Island Records however, still saw potential in the band, who had already demonstrated that, quite apart from other pop acts of the time, they had potential and appeal way beyond the more teen-y end of the market, and signed them up in October 2001, as they reconvened in their new lineup to record a make-or-break second album. Darcus Breese, their A&R at their new label, suggested the mashup of “We Don’t Give A Damn About Our Friends” to be re-recorded by them for their first single, as “Freak Like Me”.
It’s growing popularity from underground word of mouth, coupled with a distinctive vampire themed promo video directed by Dawn Shadforth (who had not long been behind Kylie Minogue’s iconic music video for her worldwide chart topper “Can’t Get You Out Of My Head”) suggested that all the signs were building up to a massive number one single.
Which is precisely what Sugababes achieved on the release of “Freak Like Me”, on Monday, 22nd April 2002, shooting straight in at the top the following Sunday to give them their first ever number one hit.
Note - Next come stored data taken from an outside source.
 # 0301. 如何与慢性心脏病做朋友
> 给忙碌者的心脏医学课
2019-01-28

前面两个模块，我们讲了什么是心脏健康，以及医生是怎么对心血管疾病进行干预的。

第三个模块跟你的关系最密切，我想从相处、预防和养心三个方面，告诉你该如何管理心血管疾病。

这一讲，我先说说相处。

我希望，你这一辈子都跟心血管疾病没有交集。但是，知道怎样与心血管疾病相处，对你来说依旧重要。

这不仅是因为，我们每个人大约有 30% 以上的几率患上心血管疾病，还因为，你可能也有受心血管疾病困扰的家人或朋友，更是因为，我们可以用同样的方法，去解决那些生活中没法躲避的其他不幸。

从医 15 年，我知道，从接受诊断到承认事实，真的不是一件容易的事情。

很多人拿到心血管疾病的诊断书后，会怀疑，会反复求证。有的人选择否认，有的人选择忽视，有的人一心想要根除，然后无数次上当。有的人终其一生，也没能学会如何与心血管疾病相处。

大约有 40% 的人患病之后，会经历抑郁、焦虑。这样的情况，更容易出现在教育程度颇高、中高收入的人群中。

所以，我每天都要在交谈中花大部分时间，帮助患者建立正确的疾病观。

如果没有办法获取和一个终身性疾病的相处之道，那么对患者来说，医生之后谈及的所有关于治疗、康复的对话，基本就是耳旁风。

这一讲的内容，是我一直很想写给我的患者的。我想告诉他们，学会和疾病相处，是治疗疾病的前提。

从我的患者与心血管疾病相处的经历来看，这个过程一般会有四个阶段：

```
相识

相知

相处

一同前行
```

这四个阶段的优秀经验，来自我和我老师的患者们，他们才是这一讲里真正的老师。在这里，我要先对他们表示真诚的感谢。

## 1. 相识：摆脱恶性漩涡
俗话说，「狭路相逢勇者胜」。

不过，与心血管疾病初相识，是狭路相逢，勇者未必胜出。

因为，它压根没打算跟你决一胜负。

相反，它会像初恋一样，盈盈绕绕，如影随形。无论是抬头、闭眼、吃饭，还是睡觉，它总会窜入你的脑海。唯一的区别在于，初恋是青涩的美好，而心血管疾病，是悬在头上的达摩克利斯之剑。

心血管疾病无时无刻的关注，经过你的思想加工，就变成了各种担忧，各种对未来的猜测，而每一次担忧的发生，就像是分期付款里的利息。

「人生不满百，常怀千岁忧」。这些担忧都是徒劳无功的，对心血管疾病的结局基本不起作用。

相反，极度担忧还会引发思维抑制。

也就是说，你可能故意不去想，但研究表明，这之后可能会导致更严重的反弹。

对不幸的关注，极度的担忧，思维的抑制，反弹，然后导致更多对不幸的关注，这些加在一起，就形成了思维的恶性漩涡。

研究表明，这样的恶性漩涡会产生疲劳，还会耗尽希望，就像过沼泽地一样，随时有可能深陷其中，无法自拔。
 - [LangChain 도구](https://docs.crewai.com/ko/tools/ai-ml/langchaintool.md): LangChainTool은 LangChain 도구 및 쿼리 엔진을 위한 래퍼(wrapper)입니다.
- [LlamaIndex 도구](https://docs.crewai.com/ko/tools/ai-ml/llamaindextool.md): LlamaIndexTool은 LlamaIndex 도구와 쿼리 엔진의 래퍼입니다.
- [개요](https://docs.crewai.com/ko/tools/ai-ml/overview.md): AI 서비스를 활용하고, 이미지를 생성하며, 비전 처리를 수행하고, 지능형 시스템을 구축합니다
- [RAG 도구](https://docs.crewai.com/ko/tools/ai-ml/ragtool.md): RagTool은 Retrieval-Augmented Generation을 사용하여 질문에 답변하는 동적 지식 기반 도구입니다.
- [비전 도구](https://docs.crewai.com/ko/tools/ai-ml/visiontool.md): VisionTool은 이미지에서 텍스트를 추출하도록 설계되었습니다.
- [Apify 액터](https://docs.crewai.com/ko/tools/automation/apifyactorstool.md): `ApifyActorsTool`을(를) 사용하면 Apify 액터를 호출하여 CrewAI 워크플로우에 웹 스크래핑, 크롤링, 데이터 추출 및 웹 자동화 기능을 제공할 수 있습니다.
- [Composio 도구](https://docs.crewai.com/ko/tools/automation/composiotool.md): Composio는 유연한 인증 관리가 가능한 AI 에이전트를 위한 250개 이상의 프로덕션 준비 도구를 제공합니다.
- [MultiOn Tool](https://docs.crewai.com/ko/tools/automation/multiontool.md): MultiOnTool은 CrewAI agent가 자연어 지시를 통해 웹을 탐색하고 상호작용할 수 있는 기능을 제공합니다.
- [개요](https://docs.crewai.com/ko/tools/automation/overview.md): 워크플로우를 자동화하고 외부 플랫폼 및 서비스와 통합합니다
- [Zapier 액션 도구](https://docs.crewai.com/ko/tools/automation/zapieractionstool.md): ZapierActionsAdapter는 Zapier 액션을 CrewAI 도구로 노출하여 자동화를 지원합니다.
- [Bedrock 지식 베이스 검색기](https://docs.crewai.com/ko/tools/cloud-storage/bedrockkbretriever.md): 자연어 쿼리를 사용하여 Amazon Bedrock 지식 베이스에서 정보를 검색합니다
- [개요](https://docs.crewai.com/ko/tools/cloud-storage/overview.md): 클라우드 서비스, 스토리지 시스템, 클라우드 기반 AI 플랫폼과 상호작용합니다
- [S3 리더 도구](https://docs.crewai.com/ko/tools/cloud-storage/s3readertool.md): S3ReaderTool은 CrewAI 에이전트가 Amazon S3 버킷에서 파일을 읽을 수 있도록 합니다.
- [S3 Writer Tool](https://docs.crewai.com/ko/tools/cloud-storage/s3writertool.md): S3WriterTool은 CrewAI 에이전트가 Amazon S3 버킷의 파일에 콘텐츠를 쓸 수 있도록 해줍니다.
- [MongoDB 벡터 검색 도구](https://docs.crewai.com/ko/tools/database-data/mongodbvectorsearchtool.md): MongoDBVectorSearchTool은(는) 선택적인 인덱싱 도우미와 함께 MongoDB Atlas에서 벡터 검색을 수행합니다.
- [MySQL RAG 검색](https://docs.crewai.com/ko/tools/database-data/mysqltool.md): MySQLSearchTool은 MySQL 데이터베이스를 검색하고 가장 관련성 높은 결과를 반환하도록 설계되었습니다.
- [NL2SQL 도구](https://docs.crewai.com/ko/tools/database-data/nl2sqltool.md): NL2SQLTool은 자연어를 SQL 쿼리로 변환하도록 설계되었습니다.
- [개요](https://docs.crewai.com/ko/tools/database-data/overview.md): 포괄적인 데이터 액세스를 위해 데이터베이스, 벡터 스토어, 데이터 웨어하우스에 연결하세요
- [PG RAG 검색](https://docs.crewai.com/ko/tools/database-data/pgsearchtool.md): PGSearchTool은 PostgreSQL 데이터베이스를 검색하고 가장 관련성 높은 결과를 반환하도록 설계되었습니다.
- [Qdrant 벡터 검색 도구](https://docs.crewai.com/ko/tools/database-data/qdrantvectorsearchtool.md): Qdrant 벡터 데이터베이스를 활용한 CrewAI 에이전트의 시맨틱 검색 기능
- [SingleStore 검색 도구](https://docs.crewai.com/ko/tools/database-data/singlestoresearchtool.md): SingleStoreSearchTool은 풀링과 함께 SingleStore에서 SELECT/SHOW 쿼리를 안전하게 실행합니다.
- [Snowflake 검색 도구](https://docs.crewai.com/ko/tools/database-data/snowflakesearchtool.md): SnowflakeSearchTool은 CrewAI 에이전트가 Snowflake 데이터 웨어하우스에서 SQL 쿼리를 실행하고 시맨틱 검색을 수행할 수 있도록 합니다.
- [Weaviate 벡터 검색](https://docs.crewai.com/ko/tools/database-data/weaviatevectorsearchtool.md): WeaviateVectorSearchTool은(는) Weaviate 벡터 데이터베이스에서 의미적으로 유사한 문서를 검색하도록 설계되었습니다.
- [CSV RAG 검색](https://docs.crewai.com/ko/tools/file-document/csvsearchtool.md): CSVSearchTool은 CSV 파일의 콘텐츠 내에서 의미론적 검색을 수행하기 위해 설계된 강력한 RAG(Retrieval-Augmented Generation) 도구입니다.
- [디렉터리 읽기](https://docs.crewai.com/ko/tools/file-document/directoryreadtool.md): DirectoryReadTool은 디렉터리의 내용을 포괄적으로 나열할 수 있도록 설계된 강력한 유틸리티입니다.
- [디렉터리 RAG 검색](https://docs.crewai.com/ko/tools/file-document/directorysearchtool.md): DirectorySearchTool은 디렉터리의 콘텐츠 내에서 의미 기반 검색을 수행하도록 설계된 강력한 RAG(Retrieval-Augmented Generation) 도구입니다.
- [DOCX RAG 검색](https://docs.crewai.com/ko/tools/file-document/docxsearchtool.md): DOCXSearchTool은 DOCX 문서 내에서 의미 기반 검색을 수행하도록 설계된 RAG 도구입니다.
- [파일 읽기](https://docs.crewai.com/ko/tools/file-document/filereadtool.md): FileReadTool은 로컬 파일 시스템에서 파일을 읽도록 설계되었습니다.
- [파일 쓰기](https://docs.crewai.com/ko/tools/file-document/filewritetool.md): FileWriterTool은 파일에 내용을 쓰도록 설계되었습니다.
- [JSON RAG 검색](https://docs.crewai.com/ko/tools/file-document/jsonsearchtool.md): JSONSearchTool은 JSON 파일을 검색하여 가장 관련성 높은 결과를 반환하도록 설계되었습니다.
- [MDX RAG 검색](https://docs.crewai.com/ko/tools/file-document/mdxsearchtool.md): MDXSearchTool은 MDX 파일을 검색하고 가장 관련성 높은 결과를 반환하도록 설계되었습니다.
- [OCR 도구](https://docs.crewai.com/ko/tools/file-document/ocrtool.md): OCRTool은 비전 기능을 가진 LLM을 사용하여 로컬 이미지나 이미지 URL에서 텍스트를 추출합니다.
Signs that it had crossed them over into the more credible mainstream also came later that year, when Q Magazine named it as Best Single at their annual awards ceremony. They even received their trophy on the night from Gary Numan himself, who gave them his blessing on the use of one of his most famous hits.
We’ll be meeting Keisha, Mutya and Heidi later on again this series, but “Freak Like Me” was such a special record, and happily still is two decades on. It not only reactivated the career of Sugababes in a way that had seemed impossible just nine months previously, but also ushered in a new wave of out-of-the-box, electronically driven British pop in the 00s that they helped to pioneer – and that many others would follow them down the route of.